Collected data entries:
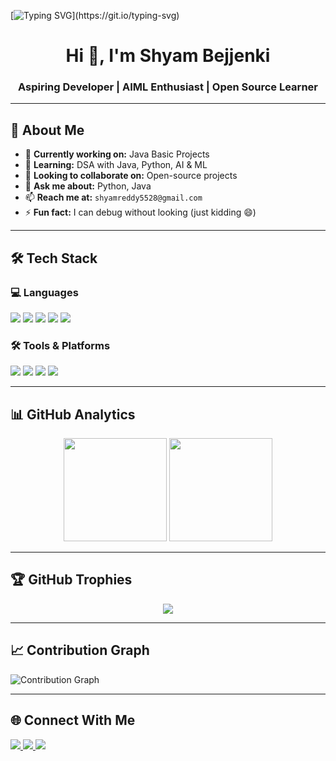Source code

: <!-- Typing Animation -->
[![Typing SVG](https://readme-typing-svg.herokuapp.com?font=Fira+Code&size=24&pause=1000&center=true&width=600&lines=Hi+there+👋,+I'm+Shyam+Bejjenki;A+Passionate+Developer+and+AIML+Enthusiast;Welcome+to+my+GitHub!)](https://git.io/typing-svg)

<!-- Title -->
<h1 align="center">Hi 👋, I'm Shyam Bejjenki</h1>
<h3 align="center">Aspiring Developer | AIML Enthusiast | Open Source Learner</h3>

---

## 🚀 About Me
- 🔭 **Currently working on:** Java Basic Projects  
- 🌱 **Learning:** DSA with Java, Python, AI & ML  
- 👯 **Looking to collaborate on:** Open-source projects  
- 💬 **Ask me about:** Python, Java  
- 📫 **Reach me at:** `shyamreddy5528@gmail.com`  
- ⚡ **Fun fact:** I can debug without looking (just kidding 😄)  

---

## 🛠️ Tech Stack

### 💻 Languages
<p>
  <img src="https://img.shields.io/badge/C-00599C?style=for-the-badge&logo=c&logoColor=white"/>
  <img src="https://img.shields.io/badge/Python-3776AB?style=for-the-badge&logo=python&logoColor=white"/>
  <img src="https://img.shields.io/badge/Java-ED8B00?style=for-the-badge&logo=java&logoColor=white"/>
  <img src="https://img.shields.io/badge/HTML5-E34F26?style=for-the-badge&logo=html5&logoColor=white"/>
  <img src="https://img.shields.io/badge/CSS3-1572B6?style=for-the-badge&logo=css3&logoColor=white"/>
</p>

### 🛠 Tools & Platforms
<p>
  <img src="https://img.shields.io/badge/Git-F05032?style=for-the-badge&logo=git&logoColor=white"/>
  <img src="https://img.shields.io/badge/GitHub-181717?style=for-the-badge&logo=github&logoColor=white"/>
  <img src="https://img.shields.io/badge/VS_Code-007ACC?style=for-the-badge&logo=visual-studio-code&logoColor=white"/>
  <img src="https://img.shields.io/badge/Jupyter-F37626?style=for-the-badge&logo=jupyter&logoColor=white"/>
</p>

---

## 📊 GitHub Analytics
<p align="center">
  <img src="https://github-readme-stats.vercel.app/api?username=Shyambejjenki&show_icons=true&theme=radical&hide_border=true" height="165px"/>
  <img src="https://github-readme-streak-stats.herokuapp.com/?user=Shyambejjenki&theme=radical&hide_border=true" height="165px"/>
</p>

---

## 🏆 GitHub Trophies
<p align="center">
  <img src="https://github-profile-trophy.vercel.app/?username=Shyambejjenki&theme=radical&no-frame=true&margin-w=10&row=1&column=6"/>
</p>

---

## 📈 Contribution Graph
![Contribution Graph](https://github-readme-activity-graph.vercel.app/graph?username=Shyambejjenki&theme=react-dark&hide_border=true)

---

## 🌐 Connect With Me
<p>
  <a href="https://www.linkedin.com/in/shyambejjenki/" target="_blank">
    <img src="https://img.shields.io/badge/LinkedIn-0A66C2?style=for-the-badge&logo=linkedin&logoColor=white"/>
  </a>
  <a href="https://shyambejjenki.github.io/Portfolio/" target="_blank">
    <img src="https://img.shields.io/badge/Portfolio-000?style=for-the-badge&logo=firefox&logoColor=white"/>
  </a>
  <a href="https://drive.google.com/file/d/your-resume-id/view?usp=sharing" target="_blank">
    <img src="https://img.shields.io/badge/Resume-FF6F00?style=for-the-badge&logo=google-drive&logoColor=white"/>
  </a>
</p>
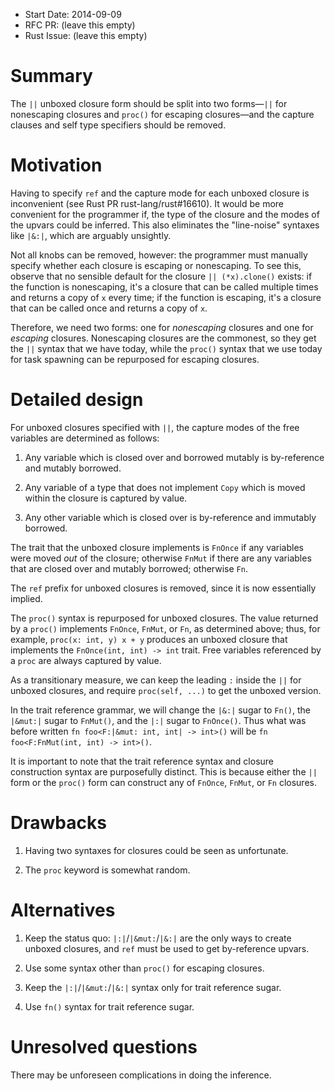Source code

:- Start Date: 2014-09-09
- RFC PR: (leave this empty)
- Rust Issue: (leave this empty)

# Summary

The `||` unboxed closure form should be split into two forms—`||` for nonescaping closures and `proc()` for escaping closures—and the capture clauses and self type specifiers should be removed.

# Motivation

Having to specify `ref` and the capture mode for each unboxed closure is inconvenient (see Rust PR rust-lang/rust#16610). It would be more convenient for the programmer if, the type of the closure and the modes of the upvars could be inferred. This also eliminates the "line-noise" syntaxes like `|&:|`, which are arguably unsightly.

Not all knobs can be removed, however: the programmer must manually specify whether each closure is escaping or nonescaping. To see this, observe that no sensible default for the closure `|| (*x).clone()` exists: if the function is nonescaping, it's a closure that can be called multiple times and returns a copy of `x` every time; if the function is escaping, it's a closure that can be called once and returns a copy of `x`.

Therefore, we need two forms: one for *nonescaping* closures and one for *escaping* closures. Nonescaping closures are the commonest, so they get the `||` syntax that we have today, while the `proc()` syntax that we use today for task spawning can be repurposed for escaping closures.

# Detailed design

For unboxed closures specified with `||`, the capture modes of the free variables are determined as follows:

1. Any variable which is closed over and borrowed mutably is by-reference and mutably borrowed.

2. Any variable of a type that does not implement `Copy` which is moved within the closure is captured by value.

3. Any other variable which is closed over is by-reference and immutably borrowed.

The trait that the unboxed closure implements is `FnOnce` if any variables were moved *out* of the closure; otherwise `FnMut` if there are any variables that are closed over and mutably borrowed; otherwise `Fn`.

The `ref` prefix for unboxed closures is removed, since it is now essentially implied.

The `proc()` syntax is repurposed for unboxed closures. The value returned by a `proc()` implements `FnOnce`, `FnMut`, or `Fn`, as determined above; thus, for example, `proc(x: int, y) x + y` produces an unboxed closure that implements the `FnOnce(int, int) -> int` trait. Free variables referenced by a `proc` are always captured by value.

As a transitionary measure, we can keep the leading `:` inside the `||` for unboxed closures, and require `proc(self, ...)` to get the unboxed version.

In the trait reference grammar, we will change the `|&:|` sugar to `Fn()`, the `|&mut:|` sugar to `FnMut()`, and the `|:|` sugar to `FnOnce()`. Thus what was before written `fn foo<F:|&mut: int, int| -> int>()` will be `fn foo<F:FnMut(int, int) -> int>()`.

It is important to note that the trait reference syntax and closure construction syntax are purposefully distinct. This is because either the `||` form or the `proc()` form can construct any of `FnOnce`, `FnMut`, or `Fn` closures.

# Drawbacks

1. Having two syntaxes for closures could be seen as unfortunate.

2. The `proc` keyword is somewhat random.

# Alternatives

1. Keep the status quo: `|:|`/`|&mut:`/`|&:|` are the only ways to create unboxed closures, and `ref` must be used to get by-reference upvars.

2. Use some syntax other than `proc()` for escaping closures.

3. Keep the  `|:|`/`|&mut:`/`|&:|` syntax only for trait reference sugar.

4. Use `fn()` syntax for trait reference sugar.

# Unresolved questions

There may be unforeseen complications in doing the inference.
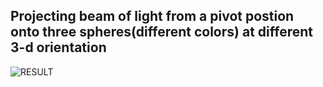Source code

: ## Projecting beam of light from a pivot postion onto three spheres(different colors) at different 3-d orientation

![RESULT](https://github.com/CHIRANJEET1729DAS/GPU_programming_OpenGL_simulations/blob/main/Ray_Tracing/output_.png)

▶ _TASK REQUIREMENTS_
Can you retype every record above exactly, leaving out the pictures?

▶ _RESPONSE TO THIS TASK_
Source code

: <!-- Typing Animation -->
[![Typing SVG](https://readme-typing-svg.herokuapp.com?font=Fira+Code&size=24&pause=1000&center=true&width=600&lines=Hi+there+👋,+I'm+Shyam+Bejjenki;A+Passionate+Developer+and+AIML+Enthusiast;Welcome+to+my+GitHub!)](https://git.io/typing-svg)

<!-- Title -->
<h1 align="center">Hi 👋, I'm Shyam Bejjenki</h1>
<h3 align="center">Aspiring Developer | AIML Enthusiast | Open Source Learner</h3>

---

## 🚀 About Me
- 🔭 **Currently working on:** Java Basic Projects  
- 🌱 **Learning:** DSA with Java, Python, AI & ML  
- 👯 **Looking to collaborate on:** Open-source projects  
- 💬 **Ask me about:** Python, Java  
- 📫 **Reach me at:** `shyamreddy5528@gmail.com`  
- ⚡ **Fun fact:** I can debug without looking (just kidding 😄)  

---

## 🛠️ Tech Stack

### 💻 Languages
<p>
  <img src="https://img.shields.io/badge/C-00599C?style=for-the-badge&logo=c&logoColor=white"/>
  <img src="https://img.shields.io/badge/Python-3776AB?style=for-the-badge&logo=python&logoColor=white"/>
  <img src="https://img.shields.io/badge/Java-ED8B00?style=for-the-badge&logo=java&logoColor=white"/>
  <img src="https://img.shields.io/badge/HTML5-E34F26?style=for-the-badge&logo=html5&logoColor=white"/>
  <img src="https://img.shields.io/badge/CSS3-1572B6?style=for-the-badge&logo=css3&logoColor=white"/>
</p>

### 🛠 Tools & Platforms
<p>
  <img src="https://img.shields.io/badge/Git-F05032?style=for-the-badge&logo=git&logoColor=white"/>
  <img src="https://img.shields.io/badge/GitHub-181717?style=for-the-badge&logo=github&logoColor=white"/>
  <img src="https://img.shields.io/badge/VS_Code-007ACC?style=for-the-badge&logo=visual-studio-code&logoColor=white"/>
  <img src="https://img.shields.io/badge/Jupyter-F37626?style=for-the-badge&logo=jupyter&logoColor=white"/>
</p>

---

## 📊 GitHub Analytics
<p align="center">
  <img src="https://github-readme-stats.vercel.app/api?username=Shyambejjenki&show_icons=true&theme=radical&hide_border=true" height="165px"/>
  <img src="https://github-readme-streak-stats.herokuapp.com/?user=Shyambejjenki&theme=radical&hide_border=true" height="165px"/>
</p>

---

## 🏆 GitHub Trophies
<p align="center">
  <img src="https://github-profile-trophy.vercel.app/?username=Shyambejjenki&theme=radical&no-frame=true&margin-w=10&row=1&column=6"/>
</p>

---

## 📈 Contribution Graph
![Contribution Graph](https://github-readme-activity-graph.vercel.app/graph?username=Shyambejjenki&theme=react-dark&hide_border=true)

---

## 🌐 Connect With Me
<p>
  <a href="https://www.linkedin.com/in/shyambejjenki/" target="_blank">
    <img src="https://img.shields.io/badge/LinkedIn-0A66C2?style=for-the-badge&logo=linkedin&logoColor=white"/>
  </a>
  <a href="https://shyambejjenki.github.io/Portfolio/" target="_blank">
    <img src="https://img.shields.io/badge/Portfolio-000?style=for-the-badge&logo=firefox&logoColor=white"/>
  </a>
  <a href="https://drive.google.com/file/d/your-resume-id/view?usp=sharing" target="_blank">
    <img src="https://img.shields.io/badge/Resume-FF6F00?style=for-the-badge&logo=google-drive&logoColor=white"/>
  </a>
</p>
Source code

:- Start Date: 2014-09-09
- RFC PR: (leave this empty)
- Rust Issue: (leave this empty)

# Summary

The `||` unboxed closure form should be split into two forms—`||` for nonescaping closures and `proc()` for escaping closures—and the capture clauses and self type specifiers should be removed.

# Motivation

Having to specify `ref` and the capture mode for each unboxed closure is inconvenient (see Rust PR rust-lang/rust#16610). It would be more convenient for the programmer if, the type of the closure and the modes of the upvars could be inferred. This also eliminates the "line-noise" syntaxes like `|&:|`, which are arguably unsightly.

Not all knobs can be removed, however: the programmer must manually specify whether each closure is escaping or nonescaping. To see this, observe that no sensible default for the closure `|| (*x).clone()` exists: if the function is nonescaping, it's a closure that can be called multiple times and returns a copy of `x` every time; if the function is escaping, it's a closure that can be called once and returns a copy of `x`.

Therefore, we need two forms: one for *nonescaping* closures and one for *escaping* closures. Nonescaping closures are the commonest, so they get the `||` syntax that we have today, while the `proc()` syntax that we use today for task spawning can be repurposed for escaping closures.

# Detailed design

For unboxed closures specified with `||`, the capture modes of the free variables are determined as follows:

1. Any variable which is closed over and borrowed mutably is by-reference and mutably borrowed.

2. Any variable of a type that does not implement `Copy` which is moved within the closure is captured by value.

3. Any other variable which is closed over is by-reference and immutably borrowed.

The trait that the unboxed closure implements is `FnOnce` if any variables were moved *out* of the closure; otherwise `FnMut` if there are any variables that are closed over and mutably borrowed; otherwise `Fn`.

The `ref` prefix for unboxed closures is removed, since it is now essentially implied.

The `proc()` syntax is repurposed for unboxed closures. The value returned by a `proc()` implements `FnOnce`, `FnMut`, or `Fn`, as determined above; thus, for example, `proc(x: int, y) x + y` produces an unboxed closure that implements the `FnOnce(int, int) -> int` trait. Free variables referenced by a `proc` are always captured by value.

As a transitionary measure, we can keep the leading `:` inside the `||` for unboxed closures, and require `proc(self, ...)` to get the unboxed version.

In the trait reference grammar, we will change the `|&:|` sugar to `Fn()`, the `|&mut:|` sugar to `FnMut()`, and the `|:|` sugar to `FnOnce()`. Thus what was before written `fn foo<F:|&mut: int, int| -> int>()` will be `fn foo<F:FnMut(int, int) -> int>()`.

It is important to note that the trait reference syntax and closure construction syntax are purposefully distinct. This is because either the `||` form or the `proc()` form can construct any of `FnOnce`, `FnMut`, or `Fn` closures.

# Drawbacks

1. Having two syntaxes for closures could be seen as unfortunate.

2. The `proc` keyword is somewhat random.

# Alternatives

1. Keep the status quo: `|:|`/`|&mut:`/`|&:|` are the only ways to create unboxed closures, and `ref` must be used to get by-reference upvars.

2. Use some syntax other than `proc()` for escaping closures.

3. Keep the  `|:|`/`|&mut:`/`|&:|` syntax only for trait reference sugar.

4. Use `fn()` syntax for trait reference sugar.

# Unresolved questions

There may be unforeseen complications in doing the inference.
Source code

: ## Projecting beam of light from a pivot postion onto three spheres(different colors) at different 3-d orientation

![RESULT](https://github.com/CHIRANJEET1729DAS/GPU_programming_OpenGL_simulations/blob/main/Ray_Tracing/output_.png)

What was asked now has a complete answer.